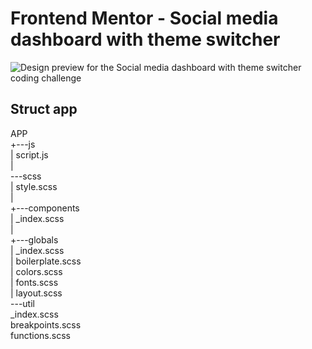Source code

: # Frontend Mentor - Social media dashboard with theme switcher

![Design preview for the Social media dashboard with theme switcher coding challenge](./design/desktop-preview.jpg)

## Struct app
APP <br>
+---js <br>
|       script.js<br>
| <br>
\---scss <br>
    |   style.scss <br>
    | <br>
    +---components <br>
    |       _index.scss <br>
    | <br>
    +---globals <br>
    |       _index.scss <br>
    |       boilerplate.scss <br>
    |       colors.scss <br>
    |       fonts.scss <br>
    |       layout.scss <br> 
    \---util <br>
            _index.scss <br>
            breakpoints.scss <br>
            functions.scss <br>

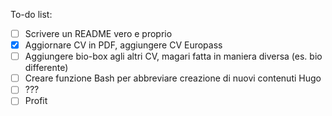 To-do list:

- [ ] Scrivere un README vero e proprio
- [x] Aggiornare CV in PDF, aggiungere CV Europass
- [ ] Aggiungere bio-box agli altri CV, magari fatta in maniera diversa (es. bio differente)
- [ ] Creare funzione Bash per abbreviare creazione di nuovi contenuti Hugo
- [ ] ???
- [ ] Profit
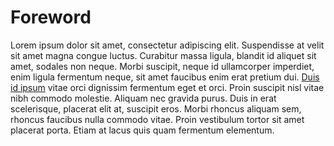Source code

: # Foreword

Lorem ipsum dolor sit amet, consectetur adipiscing elit. Suspendisse at velit sit amet magna congue luctus. Curabitur massa ligula, blandit id aliquet sit amet, sodales non neque. Morbi suscipit, neque id ullamcorper imperdiet, enim ligula fermentum neque, sit amet faucibus enim erat pretium dui. [Duis id ipsum](https://www.google.com/) vitae orci dignissim fermentum eget et orci. Proin suscipit nisl vitae nibh commodo molestie. Aliquam nec gravida purus. Duis in erat scelerisque, placerat elit at, suscipit eros. Morbi rhoncus aliquam sem, rhoncus faucibus nulla commodo vitae. Proin vestibulum tortor sit amet placerat porta. Etiam at lacus quis quam fermentum elementum.

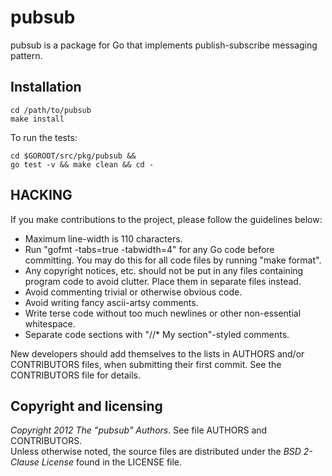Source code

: pubsub
=====

pubsub is a package for Go that implements publish-subscribe messaging pattern.

## Installation

    cd /path/to/pubsub   
    make install

To run the tests:

	cd $GOROOT/src/pkg/pubsub &&
	go test -v && make clean && cd -

## HACKING

If you make contributions to the project, please follow the guidelines below:

*  Maximum line-width is 110 characters.
*  Run "gofmt -tabs=true -tabwidth=4" for any Go code before committing. 
   You may do this for all code files by running "make format".
*  Any copyright notices, etc. should not be put in any files containing program code to avoid clutter. 
   Place them in separate files instead. 
*  Avoid commenting trivial or otherwise obvious code.
*  Avoid writing fancy ascii-artsy comments. 
*  Write terse code without too much newlines or other non-essential whitespace.
*  Separate code sections with "//* My section"-styled comments.

New developers should add themselves to the lists in AUTHORS and/or CONTRIBUTORS files,
when submitting their first commit. See the CONTRIBUTORS file for details.


## Copyright and licensing

*Copyright 2012 The "pubsub" Authors*. See file AUTHORS and CONTRIBUTORS.  
Unless otherwise noted, the source files are distributed under the
*BSD 2-Clause License* found in the LICENSE file.
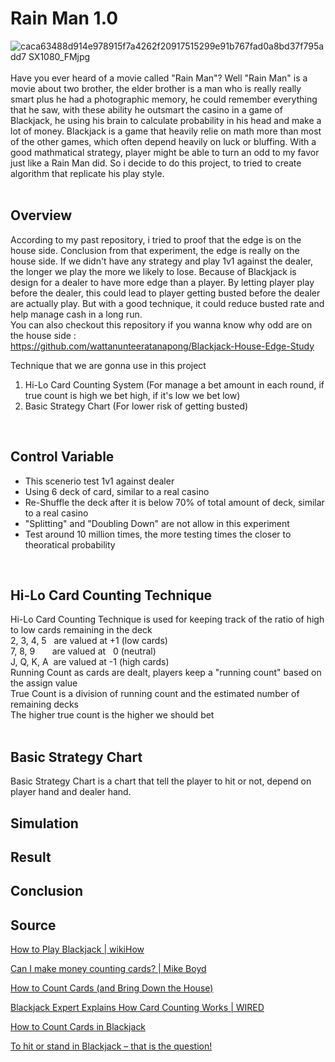 # Rain Man 1.0
![caca63488d914e978915f7a4262f20917515299e91b767fad0a8bd37f795add7 _SX1080_FMjpg_](https://github.com/user-attachments/assets/2f5021a9-748d-4e16-b6a9-ac283aee165e)<br><br>
Have you ever heard of a movie called "Rain Man"? Well "Rain Man" is a movie about two brother, the elder brother is a man who is really really smart plus he had a photographic memory, he could remember everything that he saw, with these ability he outsmart the casino in a game of Blackjack, he using his brain to calculate probability in his head and make a lot of money. Blackjack is a game that heavily relie on math more than most of the other games, which often depend heavily on luck or bluffing. With a good mathmatical strategy, player might be able to turn an odd to my favor just like a Rain Man did. So i decide to do this project, to tried to create algorithm that replicate his play style. <br><br>


## Overview
According to my past repository, i tried to proof that the edge is on the house side. Conclusion from that experiment, the edge is really on the house side. If we didn't have any strategy and play 1v1 against the dealer, the longer we play the more we likely to lose. Because of Blackjack is design for a dealer to have more edge than a player. By letting player play before the dealer, this could lead to player getting busted before the dealer are actually play. But with a good technique, it could reduce busted rate and help manage cash in a long run. <br>
You can also checkout this repository if you wanna know why odd are on the house side : <br>
https://github.com/wattanunteeratanapong/Blackjack-House-Edge-Study <br>

Technique that we are gonna use in this project 
1. Hi-Lo Card Counting System (For manage a bet amount in each round, if true count is high we bet high, if it's low we bet low)
2. Basic Strategy Chart (For lower risk of getting busted)
<br>

## Control Variable
- This scenerio test 1v1 against dealer
- Using 6 deck of card, similar to a real casino
- Re-Shuffle the deck after it is below 70% of total amount of deck, similar to a real casino
- "Splitting" and "Doubling Down" are not allow in this experiment
- Test around 10 million times, the more testing times the closer to theoratical probability
<br>

## Hi-Lo Card Counting Technique 
Hi-Lo Card Counting Technique is used for keeping track of the ratio of high to low cards remaining in the deck <br>
2, 3, 4, 5&nbsp;&nbsp;&nbsp;are valued at +1 (low cards) <br>
7, 8, 9&nbsp;&nbsp;&nbsp;&nbsp;&nbsp;&nbsp;&nbsp;are valued at &nbsp;&nbsp;0 (neutral) <br>
J, Q, K, A&nbsp;&nbsp;are valued at -1 (high cards) <br>
Running Count as cards are dealt, players keep a "running count" based on the assign value<br>
True Count is a division of running count and the estimated number of remaining decks<br>
The higher true count is the higher we should bet<br>
<br>

## Basic Strategy Chart 
Basic Strategy Chart is a chart that tell the player to hit or not, depend on player hand and dealer hand.
<br>

## Simulation

## Result

## Conclusion

## Source
<a href="https://youtu.be/eyoh-Ku9TCI?si=7lreOZh8m4uysgaU">How to Play Blackjack | wikiHow</a>
<br>

<a href="https://youtu.be/rjfLuM-Pqr8?si=2WPhj4LbADi6T7jW">Can I make money counting cards? | Mike Boyd</a>
<br>

<a href="https://youtu.be/SHK2C-QQR-k?si=cSkeUIwglOLbW2gK">How to Count Cards (and Bring Down the House)</a>
<br>

<a href="https://youtu.be/G_So72lFNIU?si=BCeG_7-1XNIjAAPz">Blackjack Expert Explains How Card Counting Works | WIRED</a>
<br>

<a href="https://www.wikihow.com/Count-Cards-in-Blackjack#:~:text=Every%20time%20a%20card%20is,subtract%201%20from%20the%20total">How to Count Cards in Blackjack</a>
<br>

<a href="https://news.williamhill.com/casino-guides/blackjack-hit-stand/#:~:text=In%20general%2C%20if%20you%20have,showing%2C%20then%20you%20should%20stand">To hit or stand in Blackjack – that is the question!</a>
<br>
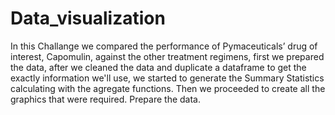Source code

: # Data_visualization
In this Challange we compared the performance of Pymaceuticals’ drug of interest, Capomulin, against the other treatment regimens, first we prepared the data, after we cleaned the data and duplicate a dataframe to get the exactly information we'll use, we started to generate the Summary Statistics calculating with the agregate functions. Then we proceeded to create all the graphics that were required.
Prepare the data.



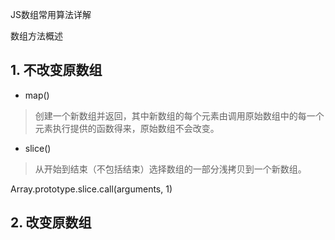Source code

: JS数组常用算法详解

数组方法概述

## 1. 不改变原数组

- map()
> 创建一个新数组并返回，其中新数组的每个元素由调用原始数组中的每一个元素执行提供的函数得来，原始数组不会改变。 

- slice()
> 从开始到结束（不包括结束）选择数组的一部分浅拷贝到一个新数组。

Array.prototype.slice.call(arguments, 1)


## 2. 改变原数组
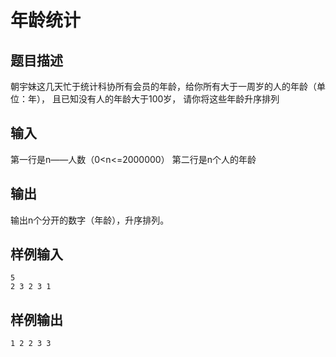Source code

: 年龄统计
=======
## 题目描述
朝宇妹这几天忙于统计科协所有会员的年龄，给你所有大于一周岁的人的年龄（单位：年），
   且已知没有人的年龄大于100岁，
   请你将这些年龄升序排列
## 输入
第一行是n——人数（0<n<=2000000）
    第二行是n个人的年龄
## 输出
输出n个分开的数字（年龄），升序排列。
## 样例输入
    5
    2 3 2 3 1
## 样例输出
    1 2 2 3 3

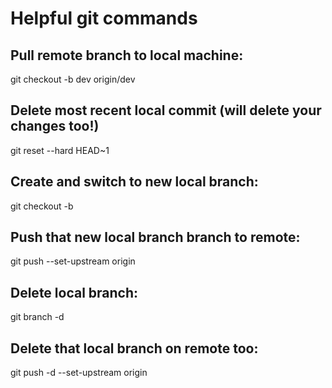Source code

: # Helpful git commands

## Pull remote branch to local machine:
git checkout -b dev origin/dev

## Delete most recent local commit (will delete your changes too!)
git reset --hard HEAD~1

## Create and switch to new local branch:
git checkout -b <branch-name>

## Push that new local branch branch to remote:
git push --set-upstream origin <branch-name>

## Delete local branch:
git branch -d <branch-name>

## Delete that local branch on remote too:
git push -d --set-upstream origin <branch-name>
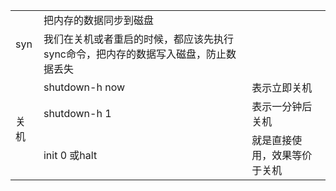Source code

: <table>
    <tr>
        <td rowspan="2">syn</td> 
        <td>把内存的数据同步到磁盘</td> 
        <td></td>
   </tr>
    <tr>
  		<td>我们在关机或者重启的时候，都应该先执行sync命令，把内存的数据写入磁盘，防止数据丢失</td> 
    </tr>
    <tr>
        <td rowspan="3">关机</td> 
        <td>shutdown-h now</td> 
        <td>表示立即关机</td>
    </tr>
    <tr>
        <td>shutdown-h 1</td>
        <td>表示一分钟后关机</td>
    </tr>
    <tr>
        <td>init 0 或halt</td>
        <td>就是直接使用，效果等价于关机</td>
    </tr>
</table>
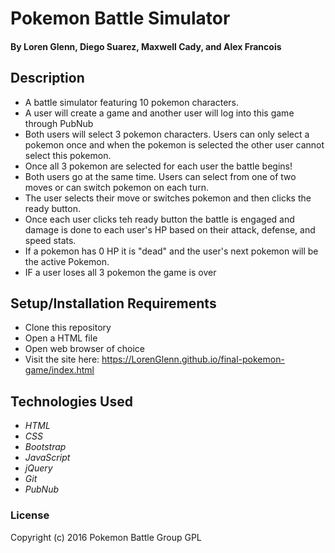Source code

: # Pokemon Battle Simulator

#### By **Loren Glenn, Diego Suarez, Maxwell Cady, and Alex Francois**


## Description
* A battle simulator featuring 10 pokemon characters.
* A user will create a game and another user will log into this game through PubNub
* Both users will select 3 pokemon characters. Users can only select a pokemon once and when the pokemon is selected the other user cannot select this pokemon.
* Once all 3 pokemon are selected for each user the battle begins!
* Both users go at the same time. Users can select from one of two moves or can switch pokemon on each turn.
* The user selects their move or switches pokemon and then clicks the ready button. 
* Once each user clicks teh ready button the battle is engaged and damage is done to each user's HP based on their attack, defense, and speed stats.
* If a pokemon has 0 HP it is "dead" and the user's next pokemon will be the active Pokemon. 
* IF a user loses all 3 pokemon the game is over


## Setup/Installation Requirements

* Clone this repository
* Open a HTML file
* Open web browser of choice
* Visit the site here: https://LorenGlenn.github.io/final-pokemon-game/index.html


## Technologies Used

* _HTML_
* _CSS_
* _Bootstrap_
* _JavaScript_
* _jQuery_
* _Git_
* _PubNub_

### License

Copyright (c) 2016 Pokemon Battle Group GPL
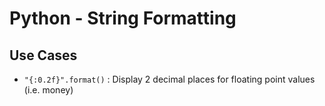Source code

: # Python - String Formatting

## Use Cases
+ `"{:0.2f}".format()` : Display 2 decimal places for floating point values (i.e. money)

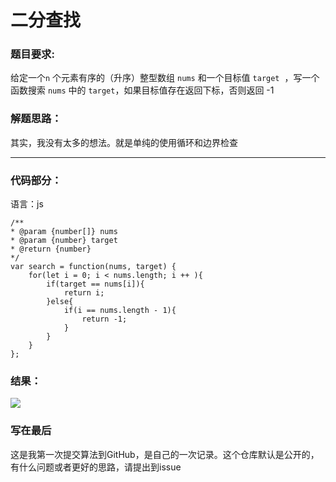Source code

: # 二分查找  
### 题目要求:  
给定一个`n` 个元素有序的（升序）整型数组 `nums` 和一个目标值 `target`  ，写一个函数搜索 `nums` 中的 `target`，如果目标值存在返回下标，否则返回 -1

### 解题思路：  
其实，我没有太多的想法。就是单纯的使用循环和边界检查  

---  
### 代码部分：  
语言：js  
    
    /**
    * @param {number[]} nums
    * @param {number} target
    * @return {number}
    */
    var search = function(nums, target) {
        for(let i = 0; i < nums.length; i ++ ){
            if(target == nums[i]){
                return i;
            }else{
                if(i == nums.length - 1){
                    return -1;
                }
            }        
        }
    };   
  
### 结果：  
![](https://static.xuyanshe.club/uPic/ZLYELy.png)  

### 写在最后  
这是我第一次提交算法到GitHub，是自己的一次记录。这个仓库默认是公开的，有什么问题或者更好的思路，请提出到issue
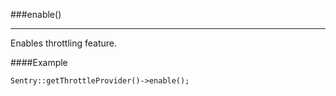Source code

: <a id="enable"></a>
###enable()

----------

Enables throttling feature.

####Example

	Sentry::getThrottleProvider()->enable();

——————

#### Work instructions:
Note every line of the entries in which "shutdown" appears, and copy it down.

#### Exercise output:
        <td>shutdown-h now</td> 
        <td>shutdown-h 1</td>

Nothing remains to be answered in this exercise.